------ Provided data

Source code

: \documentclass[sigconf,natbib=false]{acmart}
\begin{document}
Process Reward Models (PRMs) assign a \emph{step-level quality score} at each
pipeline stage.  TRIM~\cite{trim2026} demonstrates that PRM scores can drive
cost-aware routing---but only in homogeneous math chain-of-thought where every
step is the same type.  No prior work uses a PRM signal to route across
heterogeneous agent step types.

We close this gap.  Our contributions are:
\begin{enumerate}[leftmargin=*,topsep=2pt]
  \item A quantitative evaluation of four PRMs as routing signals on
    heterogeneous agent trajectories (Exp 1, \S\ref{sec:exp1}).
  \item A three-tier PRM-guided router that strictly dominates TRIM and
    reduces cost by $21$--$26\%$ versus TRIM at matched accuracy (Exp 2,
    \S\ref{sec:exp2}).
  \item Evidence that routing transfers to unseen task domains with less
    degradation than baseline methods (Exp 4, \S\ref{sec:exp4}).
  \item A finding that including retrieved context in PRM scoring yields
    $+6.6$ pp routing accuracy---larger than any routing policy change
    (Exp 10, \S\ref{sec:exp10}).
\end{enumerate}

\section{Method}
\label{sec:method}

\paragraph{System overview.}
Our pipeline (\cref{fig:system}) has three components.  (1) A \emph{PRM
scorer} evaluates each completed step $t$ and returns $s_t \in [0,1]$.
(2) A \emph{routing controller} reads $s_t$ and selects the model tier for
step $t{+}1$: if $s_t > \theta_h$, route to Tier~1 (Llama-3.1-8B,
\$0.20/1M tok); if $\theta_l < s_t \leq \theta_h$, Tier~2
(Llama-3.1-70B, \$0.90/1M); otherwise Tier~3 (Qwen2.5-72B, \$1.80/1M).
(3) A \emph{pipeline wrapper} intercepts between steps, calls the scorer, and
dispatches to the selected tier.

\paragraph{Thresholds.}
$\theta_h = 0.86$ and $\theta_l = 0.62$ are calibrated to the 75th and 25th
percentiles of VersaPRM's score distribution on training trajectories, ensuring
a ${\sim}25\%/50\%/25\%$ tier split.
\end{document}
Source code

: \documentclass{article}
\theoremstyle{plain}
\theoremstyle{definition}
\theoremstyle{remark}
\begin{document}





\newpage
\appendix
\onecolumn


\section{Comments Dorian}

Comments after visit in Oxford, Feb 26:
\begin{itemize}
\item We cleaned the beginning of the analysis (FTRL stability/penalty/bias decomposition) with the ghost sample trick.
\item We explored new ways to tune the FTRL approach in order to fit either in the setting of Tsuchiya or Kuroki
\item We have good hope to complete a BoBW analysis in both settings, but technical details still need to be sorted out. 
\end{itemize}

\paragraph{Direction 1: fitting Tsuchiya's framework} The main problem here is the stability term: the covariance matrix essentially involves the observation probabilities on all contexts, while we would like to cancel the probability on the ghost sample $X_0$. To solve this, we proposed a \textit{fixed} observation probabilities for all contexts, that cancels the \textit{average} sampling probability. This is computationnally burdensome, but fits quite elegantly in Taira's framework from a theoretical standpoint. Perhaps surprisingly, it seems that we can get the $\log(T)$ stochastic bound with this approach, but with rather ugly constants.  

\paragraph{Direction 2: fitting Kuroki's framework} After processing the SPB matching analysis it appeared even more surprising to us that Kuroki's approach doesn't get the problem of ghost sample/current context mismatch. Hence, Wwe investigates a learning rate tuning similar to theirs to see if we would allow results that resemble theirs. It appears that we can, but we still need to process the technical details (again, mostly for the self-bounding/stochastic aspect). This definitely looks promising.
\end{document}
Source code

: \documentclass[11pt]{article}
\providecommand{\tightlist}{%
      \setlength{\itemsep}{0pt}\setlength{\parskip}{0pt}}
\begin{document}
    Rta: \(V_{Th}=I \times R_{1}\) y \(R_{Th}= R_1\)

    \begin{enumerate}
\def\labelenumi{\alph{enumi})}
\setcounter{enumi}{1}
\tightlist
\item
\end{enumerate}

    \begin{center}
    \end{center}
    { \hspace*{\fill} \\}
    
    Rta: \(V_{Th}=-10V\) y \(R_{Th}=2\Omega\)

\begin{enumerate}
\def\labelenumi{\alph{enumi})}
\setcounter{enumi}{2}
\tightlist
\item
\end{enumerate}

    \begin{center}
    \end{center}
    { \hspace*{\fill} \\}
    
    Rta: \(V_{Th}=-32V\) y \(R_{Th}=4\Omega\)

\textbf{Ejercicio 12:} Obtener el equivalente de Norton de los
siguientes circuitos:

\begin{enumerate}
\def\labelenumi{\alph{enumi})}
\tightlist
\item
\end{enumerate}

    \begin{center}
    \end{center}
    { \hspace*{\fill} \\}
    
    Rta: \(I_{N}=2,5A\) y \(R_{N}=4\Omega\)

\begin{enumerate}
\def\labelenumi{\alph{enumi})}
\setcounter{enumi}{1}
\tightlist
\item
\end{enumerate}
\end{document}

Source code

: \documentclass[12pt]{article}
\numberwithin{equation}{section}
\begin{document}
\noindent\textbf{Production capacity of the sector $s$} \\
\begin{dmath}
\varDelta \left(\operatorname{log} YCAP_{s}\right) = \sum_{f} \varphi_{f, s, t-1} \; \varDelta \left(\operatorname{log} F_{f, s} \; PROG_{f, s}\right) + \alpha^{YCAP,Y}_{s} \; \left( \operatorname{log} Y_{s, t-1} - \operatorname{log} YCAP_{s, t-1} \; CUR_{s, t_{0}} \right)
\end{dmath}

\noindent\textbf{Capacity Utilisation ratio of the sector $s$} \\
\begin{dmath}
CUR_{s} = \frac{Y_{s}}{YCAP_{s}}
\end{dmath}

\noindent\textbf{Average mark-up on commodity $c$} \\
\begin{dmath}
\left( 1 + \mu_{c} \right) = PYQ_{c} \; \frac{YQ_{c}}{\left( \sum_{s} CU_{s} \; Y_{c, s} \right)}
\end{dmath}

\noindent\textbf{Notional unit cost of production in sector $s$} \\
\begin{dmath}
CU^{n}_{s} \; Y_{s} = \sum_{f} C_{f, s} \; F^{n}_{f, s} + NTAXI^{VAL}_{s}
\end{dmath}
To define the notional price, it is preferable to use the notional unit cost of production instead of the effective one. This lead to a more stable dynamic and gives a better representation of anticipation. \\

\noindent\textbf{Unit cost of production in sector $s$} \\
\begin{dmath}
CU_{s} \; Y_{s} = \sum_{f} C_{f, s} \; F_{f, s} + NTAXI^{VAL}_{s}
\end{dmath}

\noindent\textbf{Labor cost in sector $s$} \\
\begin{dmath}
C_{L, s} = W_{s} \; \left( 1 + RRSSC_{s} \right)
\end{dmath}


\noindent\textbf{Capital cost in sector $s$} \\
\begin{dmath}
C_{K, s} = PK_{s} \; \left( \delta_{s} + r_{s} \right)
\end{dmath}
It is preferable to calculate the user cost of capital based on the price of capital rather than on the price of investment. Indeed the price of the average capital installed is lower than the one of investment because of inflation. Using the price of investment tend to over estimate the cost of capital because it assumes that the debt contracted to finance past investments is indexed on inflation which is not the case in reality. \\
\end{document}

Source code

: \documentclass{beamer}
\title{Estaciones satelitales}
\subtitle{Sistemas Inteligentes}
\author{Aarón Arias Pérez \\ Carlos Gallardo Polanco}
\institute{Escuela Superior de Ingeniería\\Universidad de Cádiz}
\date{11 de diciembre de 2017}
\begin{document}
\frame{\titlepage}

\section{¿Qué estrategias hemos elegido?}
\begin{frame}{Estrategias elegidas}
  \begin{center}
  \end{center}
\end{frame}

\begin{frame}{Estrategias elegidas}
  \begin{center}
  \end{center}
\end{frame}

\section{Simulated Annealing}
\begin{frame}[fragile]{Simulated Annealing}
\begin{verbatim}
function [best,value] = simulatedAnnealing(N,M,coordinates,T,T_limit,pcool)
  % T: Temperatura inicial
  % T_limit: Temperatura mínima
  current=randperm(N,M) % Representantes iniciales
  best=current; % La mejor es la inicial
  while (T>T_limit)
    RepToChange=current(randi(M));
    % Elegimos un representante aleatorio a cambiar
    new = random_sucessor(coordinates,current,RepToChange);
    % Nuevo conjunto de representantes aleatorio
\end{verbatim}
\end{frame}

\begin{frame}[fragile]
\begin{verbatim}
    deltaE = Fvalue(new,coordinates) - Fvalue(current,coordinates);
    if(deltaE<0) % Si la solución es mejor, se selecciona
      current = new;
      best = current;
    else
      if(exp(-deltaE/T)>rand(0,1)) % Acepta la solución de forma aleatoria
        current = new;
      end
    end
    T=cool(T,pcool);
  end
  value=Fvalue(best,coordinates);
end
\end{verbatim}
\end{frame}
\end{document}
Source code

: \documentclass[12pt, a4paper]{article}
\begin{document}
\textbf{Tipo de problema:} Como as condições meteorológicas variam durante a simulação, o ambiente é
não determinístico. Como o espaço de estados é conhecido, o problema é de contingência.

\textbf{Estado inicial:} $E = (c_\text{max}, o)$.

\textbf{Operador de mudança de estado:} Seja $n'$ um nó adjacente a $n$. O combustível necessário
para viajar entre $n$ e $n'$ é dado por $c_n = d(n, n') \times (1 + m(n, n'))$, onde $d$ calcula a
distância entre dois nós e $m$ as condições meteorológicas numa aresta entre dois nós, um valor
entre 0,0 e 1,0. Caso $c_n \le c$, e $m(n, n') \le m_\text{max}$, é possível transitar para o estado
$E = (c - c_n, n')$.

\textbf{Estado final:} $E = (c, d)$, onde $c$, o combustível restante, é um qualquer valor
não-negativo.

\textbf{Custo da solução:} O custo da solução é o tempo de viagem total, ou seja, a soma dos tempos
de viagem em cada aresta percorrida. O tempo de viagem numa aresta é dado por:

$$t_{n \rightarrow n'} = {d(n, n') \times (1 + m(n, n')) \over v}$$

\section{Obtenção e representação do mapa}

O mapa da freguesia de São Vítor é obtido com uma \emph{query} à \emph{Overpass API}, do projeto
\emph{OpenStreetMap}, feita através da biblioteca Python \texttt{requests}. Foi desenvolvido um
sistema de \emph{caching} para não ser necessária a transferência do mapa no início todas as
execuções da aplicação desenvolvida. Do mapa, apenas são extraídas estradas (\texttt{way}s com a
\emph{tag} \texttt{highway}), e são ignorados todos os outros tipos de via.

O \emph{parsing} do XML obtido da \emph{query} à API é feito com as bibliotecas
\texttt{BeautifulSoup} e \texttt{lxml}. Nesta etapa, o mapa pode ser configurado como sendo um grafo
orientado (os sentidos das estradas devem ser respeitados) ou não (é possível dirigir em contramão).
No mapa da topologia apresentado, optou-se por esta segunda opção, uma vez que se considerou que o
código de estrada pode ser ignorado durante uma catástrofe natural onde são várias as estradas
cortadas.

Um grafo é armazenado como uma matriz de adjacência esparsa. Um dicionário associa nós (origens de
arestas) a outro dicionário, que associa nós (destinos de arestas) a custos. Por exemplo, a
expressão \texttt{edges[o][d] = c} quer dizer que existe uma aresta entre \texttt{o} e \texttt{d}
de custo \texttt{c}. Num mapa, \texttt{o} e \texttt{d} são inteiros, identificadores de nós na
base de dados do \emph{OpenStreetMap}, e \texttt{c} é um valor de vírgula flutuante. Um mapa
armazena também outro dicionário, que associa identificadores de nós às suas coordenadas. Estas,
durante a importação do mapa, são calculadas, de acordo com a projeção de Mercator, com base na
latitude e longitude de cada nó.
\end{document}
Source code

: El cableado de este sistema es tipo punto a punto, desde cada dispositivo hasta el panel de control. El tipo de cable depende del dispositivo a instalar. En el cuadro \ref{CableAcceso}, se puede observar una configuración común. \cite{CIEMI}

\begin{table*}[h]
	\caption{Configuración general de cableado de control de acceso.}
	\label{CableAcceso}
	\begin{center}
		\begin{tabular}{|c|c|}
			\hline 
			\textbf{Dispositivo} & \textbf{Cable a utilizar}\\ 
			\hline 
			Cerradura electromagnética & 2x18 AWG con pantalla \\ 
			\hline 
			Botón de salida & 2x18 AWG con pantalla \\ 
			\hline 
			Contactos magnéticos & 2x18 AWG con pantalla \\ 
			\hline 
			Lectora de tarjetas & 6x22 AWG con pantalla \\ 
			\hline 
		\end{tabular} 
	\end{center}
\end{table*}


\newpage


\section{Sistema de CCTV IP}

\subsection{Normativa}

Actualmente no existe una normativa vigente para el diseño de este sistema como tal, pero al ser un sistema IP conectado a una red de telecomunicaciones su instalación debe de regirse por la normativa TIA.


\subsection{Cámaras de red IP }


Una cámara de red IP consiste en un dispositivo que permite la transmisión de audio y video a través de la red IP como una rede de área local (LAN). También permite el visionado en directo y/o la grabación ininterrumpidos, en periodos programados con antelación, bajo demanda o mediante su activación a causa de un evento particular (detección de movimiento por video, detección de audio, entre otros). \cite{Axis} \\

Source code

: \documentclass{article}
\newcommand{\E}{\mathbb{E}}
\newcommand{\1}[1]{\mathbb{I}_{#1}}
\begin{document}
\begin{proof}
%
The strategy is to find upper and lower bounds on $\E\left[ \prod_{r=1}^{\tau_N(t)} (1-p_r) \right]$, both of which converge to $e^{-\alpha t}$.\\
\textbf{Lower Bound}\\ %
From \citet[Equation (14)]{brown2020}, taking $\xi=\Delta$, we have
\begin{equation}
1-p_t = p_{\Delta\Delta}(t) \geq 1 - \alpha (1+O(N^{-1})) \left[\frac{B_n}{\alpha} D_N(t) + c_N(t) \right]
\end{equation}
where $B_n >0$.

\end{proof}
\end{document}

------------

Look through the data above and return exactly the lines from the one that contains "início todas as" to the one that contains "orientado (os sentidos", inclusive, with nothing else.

sistema de \emph{caching} para não ser necessária a transferência do mapa no início todas as
execuções da aplicação desenvolvida. Do mapa, apenas são extraídas estradas (\texttt{way}s com a
\emph{tag} \texttt{highway}), e são ignorados todos os outros tipos de via.

O \emph{parsing} do XML obtido da \emph{query} à API é feito com as bibliotecas
\texttt{BeautifulSoup} e \texttt{lxml}. Nesta etapa, o mapa pode ser configurado como sendo um grafo
orientado (os sentidos das estradas devem ser respeitados) ou não (é possível dirigir em contramão).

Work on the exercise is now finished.